文書で確認できる限り400年以上続く家系の長男。
20代は山や武道、インドや東南アジア諸国で修行。
3人の介護、5人の子育てを通じ東西の自然療法に親しむも、最新科学と医学の進化も否定せず、太古の叡智と近現代の知見、技術革新のバランスの取れた融合を目指す。1999年プレマ事務所設立、現プレマ株式会社代表取締役。保守的に見えて新しいもの好きな「ずぶずぶの京都人」。

ゼロを目指すより、ちょうどよいを目指そう

投稿日:

お隣の中国では、中国共産党がその影響力を絶対のものにするためにゼロコロナ政策をすすめ、日本はもとより世界経済に大きな影響を与えています。政府や指導者が、空気を経由して容易に感染する弱毒のウイルスに、極端な行動制限を加えるのは強大な権力の誇示にほかなりませんから、私たちの国には、あてはまりません。しかし、いっぽうで日本人には同調圧力に逆らえない空気読みの習慣が染みついていて、マスクをどうしたらいいのか、どこまで行動してよいのかを判断するのは合理的な根拠ではなく、むしろ社会のムードが決定してしまうという弱点があります。この弱点はいっぽうで強みにもなるのですが、あえて今回は影の側面を考察してみたいと思います。
 

無意識下の「ゼロリスク志向」

誰かに強制されているわけでもないのに、マスクを主体的に外せないとか、むしろ有害な消毒を繰り返してしまう根本的な理由として、私たちのどこかに「ウイルスを、細菌をゼロにしたい」という意識が働いているのは間違いありません。清潔を求める生活習慣は極端な潔癖さと繋がっており、どこに線を引くかという判断よりむしろ、可能な限り健康上のリスクをゼロにしたいという無意識の判断があります。これは、自然な暮らしを志向している聡明な人たちには当てはまらないと思いがちですが、そうとも限りません。私たちは現在、発酵させたカカオからチョコレートを作る工程を社内でおこなっています。カカオは自然に発酵させ、その皮を剥いて加工するわけですから、有用な菌も含め、一定数の菌が存在していることはむしろ当たり前のことなのです。もちろん、明らかに身体に有害な大腸菌などが混入していると大変ですので、食品衛生に真面目に取り組んでいる私としては、できあがったチョコレートに一定の処理をして細菌検査に出しています。そこで、大腸菌の繁殖がないことを確認しているのですが、同時に一般生菌数の検査結果も併記されてやってきます。当然、発酵物の菌を検査しているのですから、ある程度の細菌はカウントされるのですが、結果がゼロでないことがわかったときのスタッフの反応に私は理解に苦しんでいます。
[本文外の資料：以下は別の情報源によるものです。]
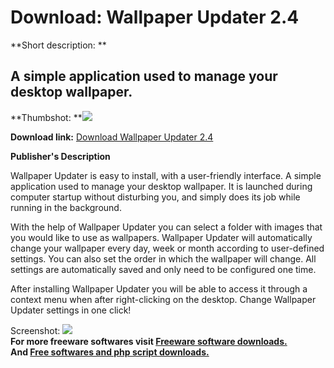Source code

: # Download: Wallpaper Updater 2.4

**Short description: **

## A simple application used to manage your desktop wallpaper.

  
**Thumbshot: **![](http://www.freewarefiles.com/screenshot/wpaperupdtr14_md.jpg)   
  
**Download link:** [Download Wallpaper Updater 2.4](http://freesoftwares.boysofts.com/Wallpaper-Updater_program_57279.html)  
  

**Publisher's Description**  
  

Wallpaper Updater is easy to install, with a user-friendly interface. A simple
application used to manage your desktop wallpaper. It is launched during
computer startup without disturbing you, and simply does its job while running
in the background.

With the help of Wallpaper Updater you can select a folder with images that
you would like to use as wallpapers. Wallpaper Updater will automatically
change your wallpaper every day, week or month according to user-defined
settings. You can also set the order in which the wallpaper will change. All
settings are automatically saved and only need to be configured one time.

After installing Wallpaper Updater you will be able to access it through a
context menu when after right-clicking on the desktop. Change Wallpaper
Updater settings in one click!

  
  
Screenshot: ![](http://www.freewarefiles.com/screenshot/wpaperupdtr14.jpg)  
**For more freeware softwares visit [Freeware software downloads.](http://freesoftwares.boysofts.com/)**   
**And [Free softwares and php script downloads.](http://www.boysofts.com/)**

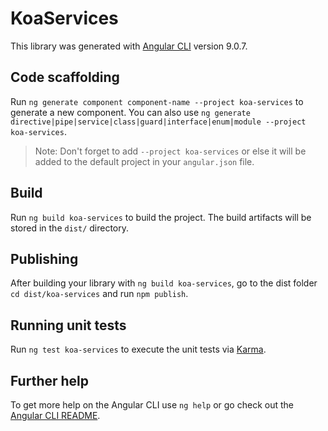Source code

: # KoaServices

This library was generated with [Angular CLI](https://github.com/angular/angular-cli) version 9.0.7.

## Code scaffolding

Run `ng generate component component-name --project koa-services` to generate a new component. You can also use `ng generate directive|pipe|service|class|guard|interface|enum|module --project koa-services`.
> Note: Don't forget to add `--project koa-services` or else it will be added to the default project in your `angular.json` file. 

## Build

Run `ng build koa-services` to build the project. The build artifacts will be stored in the `dist/` directory.

## Publishing

After building your library with `ng build koa-services`, go to the dist folder `cd dist/koa-services` and run `npm publish`.

## Running unit tests

Run `ng test koa-services` to execute the unit tests via [Karma](https://karma-runner.github.io).

## Further help

To get more help on the Angular CLI use `ng help` or go check out the [Angular CLI README](https://github.com/angular/angular-cli/blob/master/README.md).
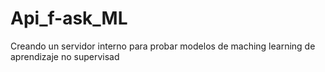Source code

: # Api_f-ask_ML
Creando un servidor interno para probar modelos de maching learning de aprendizaje no supervisad 
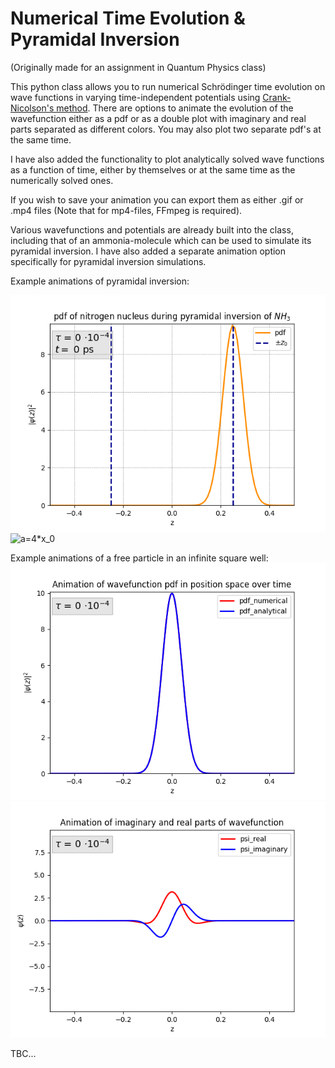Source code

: # Numerical Time Evolution & Pyramidal Inversion
(Originally made for an assignment in Quantum Physics class)

This python class allows you to run numerical Schrödinger time evolution on wave functions in varying time-independent potentials using [Crank-Nicolson's method](https://en.wikipedia.org/wiki/Crank%E2%80%93Nicolson_method). There are options to animate the evolution of the wavefunction either as a pdf or as a double plot with imaginary and real parts separated as different colors. You may also plot two separate pdf's at the same time. 

I have also added the functionality to plot analytically solved wave functions as a function of time, either by themselves or at the same time as the numerically solved ones.

If you wish to save your animation you can export them as either .gif or .mp4 files (Note that for mp4-files, FFmpeg is required). 

Various wavefunctions and potentials are already built into the class, including that of an ammonia-molecule which can be used to simulate its pyramidal inversion. I have also added a separate animation option specifically for pyramidal inversion simulations.

Example animations of pyramidal inversion:

![a=*x_0](example_animations/pdf_pyr_inv_distance4.gif) ![a=4*x_0](example_animations/pdf_pyr_inv_distance8.gif)

Example animations of a free particle in an infinite square well:
![analytical solution does not reflect against the infinite potential wall](example_animations/pdf_infsquare_numericalvsanalytical.gif) ![psi_real_vs_psi_imaginary](example_animations/psireal_vs_psiimaginary.gif)

TBC...
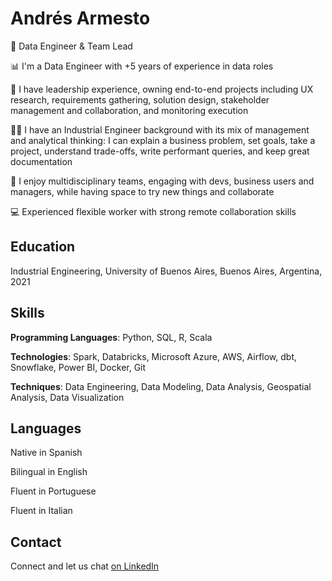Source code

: 
# Andrés Armesto

👨 Data Engineer & Team Lead

📊 I'm a Data Engineer with +5 years of experience in data roles

🤝 I have leadership experience, owning end-to-end projects including UX research, requirements gathering, solution design, stakeholder management and collaboration, and monitoring execution

👨‍💻 I have an Industrial Engineer background with its mix of management and analytical thinking: I can explain a business problem, set goals, take a project, understand trade-offs, write performant queries, and keep great documentation

💼 I enjoy multidisciplinary teams, engaging with devs, business users and managers, while having space to try new things and collaborate

💻 Experienced flexible worker with strong remote collaboration skills

## Education

Industrial Engineering, University of Buenos Aires, Buenos Aires, Argentina, 2021

## Skills

**Programming Languages**: Python, SQL, R, Scala

**Technologies**: Spark, Databricks, Microsoft Azure, AWS, Airflow, dbt, Snowflake, Power BI, Docker, Git

**Techniques**: Data Engineering, Data Modeling, Data Analysis, Geospatial Analysis, Data Visualization  

## Languages

Native in Spanish

Bilingual in English

Fluent in Portuguese

Fluent in Italian

## Contact

Connect and let us chat [on LinkedIn](https://www.linkedin.com/in/andres-ab/)
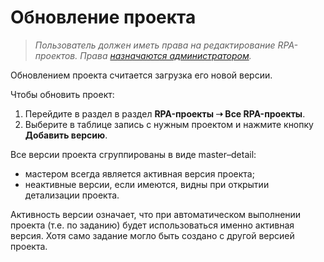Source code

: # Обновление проекта

> *Пользователь должен иметь права на редактирование RPA-проектов. Права [назначаются администратором](https://docs.primo-rpa.ru/primo-rpa/orchestrator/settings/users/roles).*

Обновлением проекта считается загрузка его новой версии. 

Чтобы обновить проект:
1. Перейдите в раздел в раздел **RPA-проекты ➝ Все RPA-проекты**.
2. Выберите в таблице запись с нужным проектом и нажмите кнопку **Добавить версию**. 

Все версии проекта сгруппированы в виде master–detail: 
* мастером всегда является активная версия проекта;
* неактивные версии, если имеются, видны при открытии детализации проекта. 

Активность версии означает, что при автоматическом выполнении проекта (т.е. по заданию) будет использоваться именно активная версия. Хотя само задание могло быть создано с другой версией проекта.
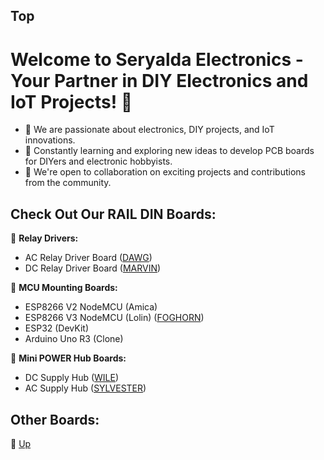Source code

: ## Top
# Welcome to Seryalda Electronics - Your Partner in DIY Electronics and IoT Projects! 👋

- 👀 We are passionate about electronics, DIY projects, and IoT innovations.
- 🌱 Constantly learning and exploring new ideas to develop PCB boards for DIYers and electronic hobbyists.
- 🤝 We're open to collaboration on exciting projects and contributions from the community.

## Check Out Our RAIL DIN Boards:

🔌 **Relay Drivers:** 
  - AC Relay Driver Board ([DAWG](https://github.com/seryalda/dawg))
  - DC Relay Driver Board ([MARVIN](https://github.com/seryalda/marvin))

🌟 **MCU Mounting Boards:**
  - ESP8266 V2 NodeMCU (Amica)
  - ESP8266 V3 NodeMCU (Lolin) ([FOGHORN](https://github.com/seryalda/foghorn))
  - ESP32 (DevKit)
  - Arduino Uno R3 (Clone)

🔋 **Mini POWER Hub Boards:**
  - DC Supply Hub ([WILE](https://github.com/seryalda/wile))
  - AC Supply Hub ([SYLVESTER](https://github.com/seryalda/sylvester))

## Other Boards:

🔗 [Up](#top)

<!--

The text you provided outlines the importance of selecting the correct trademark classes when submitting an application to the United States Patent and Trademark Office (USPTO). It suggests several potential classes based on the diverse range of products and services you described. Here's a summary of the key points:

1. **Special Purpose Printed Circuit Boards and RAIL DIN Supports:**
   - Class 9: Electrical and Scientific Apparatus
     - Subclass 2: Electronic Controllers
     - Subclass 6: Circuit Boards and Components

2. **PCB Microcontrollers Mounting Boards and RAIL DIN Relay Driver Boards:**
   - Class 9: Electrical and Scientific Apparatus
     - Subclass 2: Electronic Controllers
     - Subclass 6: Circuit Boards and Components
     - Subclass 11: Electrical Switches, Relays

3. **Power Supply Extenders or Distributors:**
   - Class 9: Electrical and Scientific Apparatus
     - Subclass 1: Power Supplies

4. **IR Boards for Controlling IR-Enabled Home Appliances:**
   - Class 9: Electrical and Scientific Apparatus
     - Subclass 21: Electrical Controllers for Home Appliances

5. **Mobile Applications, Software, Firmware, Database, Cloud Storage, Machine Learning, Artificial Intelligence:**
   - Class 9: Electrical and Scientific Apparatus
     - Subclass 5: Software and Firmware
   - Class 42: Computer and Scientific Services
     - Subclass 20: Database and Cloud Storage Services
     - Subclass 30: Machine Learning and Artificial Intelligence Services

6. **Internet of Things Electronic Modules:**
   - Class 9: Electrical and Scientific Apparatus
     - Subclass 21: Electrical Controllers for IoT Devices

7. **Bluetooth Boards, Battery Charging Devices or Boards:**
   - Class 9: Electrical and Scientific Apparatus
     - Subclass 21: Electrical Controllers for Bluetooth Devices
     - Subclass 15: Battery Chargers

8. **Boards for Mounting Different Types of Analog and Digital Sensors:**
   - Class 9: Electrical and Scientific Apparatus
     - Subclass 6: Circuit Boards and Components
     - Subclass 21: Electrical Controllers for Sensor Devices

9. **Boards with Ammeter, Voltmeter, LED Displays, or Liquid Crystal Display:**
    - Class 9: Electrical and Scientific Apparatus
      - Subclass 15: Measuring and Testing Devices

10. **Microcontrollers that are RAIL DIN Compatible:**
    - Class 9: Electrical and Scientific Apparatus
      - Subclass 2: Electronic Controllers

11. **Proprietary Network/Communication Protocols with 4 Wires and Time Durations:**
    - Class 9: Electrical and Scientific Apparatus
      - Subclass 21: Electrical Controllers for Communication Protocols

12. **Boards for Controlling Motors and Lights:**
    - Class 9: Electrical and Scientific Apparatus
      - Subclass 11: Electrical Switches, Relays

13. **Boards for Sensors to Collect Sensor Data:**
    - Class 9: Electrical and Scientific Apparatus
      - Subclass 6: Circuit Boards and Components
      - Subclass 21: Electrical Controllers for Sensor Devices

The text emphasizes the need for detailed descriptions of each product or service within these classes and recommends consulting with a trademark attorney for personalized advice.


-->

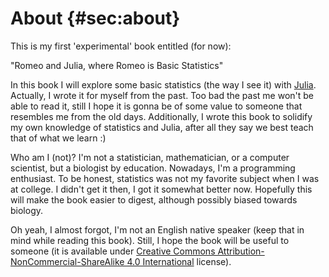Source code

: # About {#sec:about}

This is my first 'experimental' book entitled (for now):

"Romeo and Julia, where Romeo is Basic Statistics"

In this book I will explore some basic statistics (the way I see it) with
[Julia](https://julialang.org/). Actually, I wrote it for myself from the
past. Too bad the past me won't be able to read it, still I hope it is gonna be
of some value to someone that resembles me from the old days. Additionally, I
wrote this book to solidify my own knowledge of statistics and Julia, after all
they say we best teach that of what we learn :)

Who am I (not)? I'm not a statistician, mathematician, or a computer scientist,
but a biologist by education. Nowadays, I'm a programming enthusiast. To be
honest, statistics was not my favorite subject when I was at college. I didn't
get it then, I got it somewhat better now. Hopefully this will make the book
easier to digest, although possibly biased towards biology.

Oh yeah, I almost forgot, I'm not an English native speaker (keep that in mind
while reading this book). Still, I hope the book will be useful to someone (it
is available under [Creative Commons Attribution-NonCommercial-ShareAlike 4.0
International](http://creativecommons.org/licenses/by-nc-sa/4.0/) license).
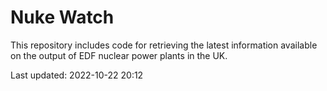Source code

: # Nuke Watch

This repository includes code for retrieving the latest information available on the output of EDF nuclear power plants in the UK.

Last updated: 2022-10-22 20:12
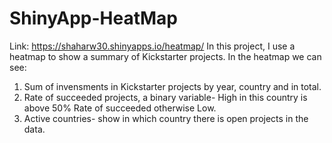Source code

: # ShinyApp-HeatMap
Link:  https://shaharw30.shinyapps.io/heatmap/
In this project, I use a heatmap to show a summary of Kickstarter projects.
In the heatmap we can see:
1. Sum of invensments in Kickstarter projects by year, country and in total.
2. Rate of succeeded projects, a binary variable- High in this country is above 50% Rate of succeeded otherwise Low.
3. Active countries- show in which country there is open projects in the data.
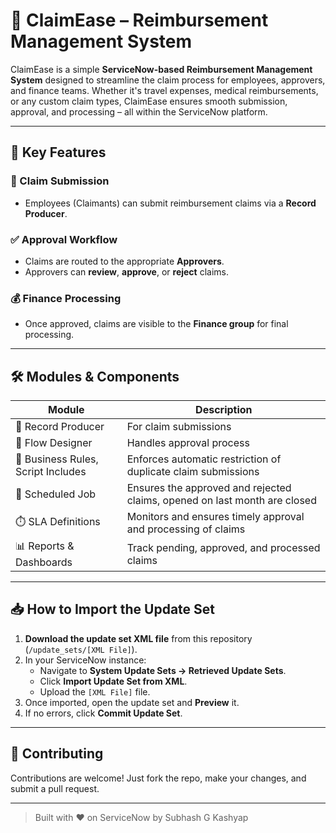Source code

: # 💼 ClaimEase – Reimbursement Management System

ClaimEase is a simple **ServiceNow-based Reimbursement Management System** designed to streamline the claim process for employees, approvers, and finance teams. Whether it's travel expenses, medical reimbursements, or any custom claim types, ClaimEase ensures smooth submission, approval, and processing – all within the ServiceNow platform.

---

## 🚀 Key Features

### 🧾 Claim Submission
- Employees (Claimants) can submit reimbursement claims via a **Record Producer**.

### ✅ Approval Workflow
- Claims are routed to the appropriate **Approvers**.
- Approvers can **review**, **approve**, or **reject** claims.

### 💰 Finance Processing
- Once approved, claims are visible to the **Finance group** for final processing.
---

## 🛠️ Modules & Components

| Module              | Description                                  |
|---------------------|----------------------------------------------|
| 🎫 Record Producer  | For claim submissions                        |
| 🔄 Flow Designer    | Handles approval process         |
| 📜 Business Rules, Script Includes   | Enforces automatic restriction of duplicate claim submissions       |
| 📅 Scheduled Job  | Ensures the approved and rejected claims, opened on last month are closed       |
| ⏱️ SLA Definitions  | Monitors and ensures timely approval and processing of claims       |
| 📊 Reports & Dashboards | Track pending, approved, and processed claims |

---

## 📥 How to Import the Update Set

1. **Download the update set XML file** from this repository (`/update_sets/[XML File]`).
2. In your ServiceNow instance:
   - Navigate to **System Update Sets → Retrieved Update Sets**.
   - Click **Import Update Set from XML**.
   - Upload the `[XML File]` file.
3. Once imported, open the update set and **Preview** it.
4. If no errors, click **Commit Update Set**.

---

## 🤝 Contributing

Contributions are welcome!
Just fork the repo, make your changes, and submit a pull request.

---

> Built with ❤️ on ServiceNow by Subhash G Kashyap
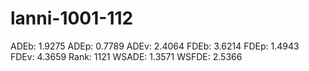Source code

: # lanni-1001-112

ADEb: 1.9275
ADEp: 0.7789
ADEv: 2.4064
FDEb: 3.6214
FDEp: 1.4943
FDEv: 4.3659
Rank: 1121
WSADE: 1.3571
WSFDE: 2.5366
たとえばある検体で、グラムあたり3万個の一般生菌が確認されたとしましょう。水分をほとんど含まないチョコレートには細菌数の基準が定められていませんし、水分を含むチョコレートを用いた洋菓子の衛生基準でも10万個以下、もっとよく口にする生麺であれば、300万個以下と定められています。私にはその知識があるので、「ああ、発酵後に一切の殺菌処理をしていないのに初回バッチで3万個ならいい感じ」と思っているのに、その数字をみたスタッフの顔は、その結果が不本意と物語るように歪んでいるのです。やや専門的な話になりますが、確かに、このような簡易な検査では、培養した菌のコロニーがどのような菌の種類であるかという同定はおこなわれていないので、良い菌か悪い菌かの区別はつきません。とはいえ、ゼロではない、という事実に対してこれほどまでの失望感を社内で表明されるとは思ってもみませんでした。一つは食品衛生に関する具体的な知識の欠如、もう一つは、無意識下に「ゼロを目指す」という極端な潔癖さが社会の隅々までまん延しているのだという事実を見てしまったという諦めです。
 
左のデータは、国立医薬品食品衛生研究所の発表しているデータです。私たちが外科手術や高度な衛生を目指す食品加工をしているのなら、ゼロを目指すべきでしょう。しかし、日常生活において、調理前やトイレから出たあとでもない限り、流水で手洗いする以上のことをする必要があるのでしょうか? ましてや、店の出入りのたびに手にアルコールをぶっかけることが美徳とされる風潮は私には理解できません。ゼロでない限り感染してしまう、という恐怖感が、この冬にまん延する可能性が高いインフルエンザの流行すら自ら呼び寄せているというのが私の認識です。諸々の菌への暴露を減らし続ければ私たちの免疫系はじっと寝ている状態と同じ、リスクに対応できない弱すぎる身体を自ら作り出しているとしかいえません。ゼロを目指せば目指すほど、恐れているリスクはむしろ激増するといえるでしょう。
 
私は必要以上のマスクも、手洗いも、手の消毒もするつもりはなく、むしろいろいろな菌やウイルスを身体の中に入れて生活しようとしてきました。しかし、現時点でコロナ感染はしていません。むしろ、必要なら弱毒のうちに罹っておいてもいいと考えてきました。社会情勢がますます厳しくなるこの冬を前に、どんなことにも『無意識にゼロリスクを欲していないか?』という問いかけを、ぜひこの機会に自ら問うてみていただきたいのです。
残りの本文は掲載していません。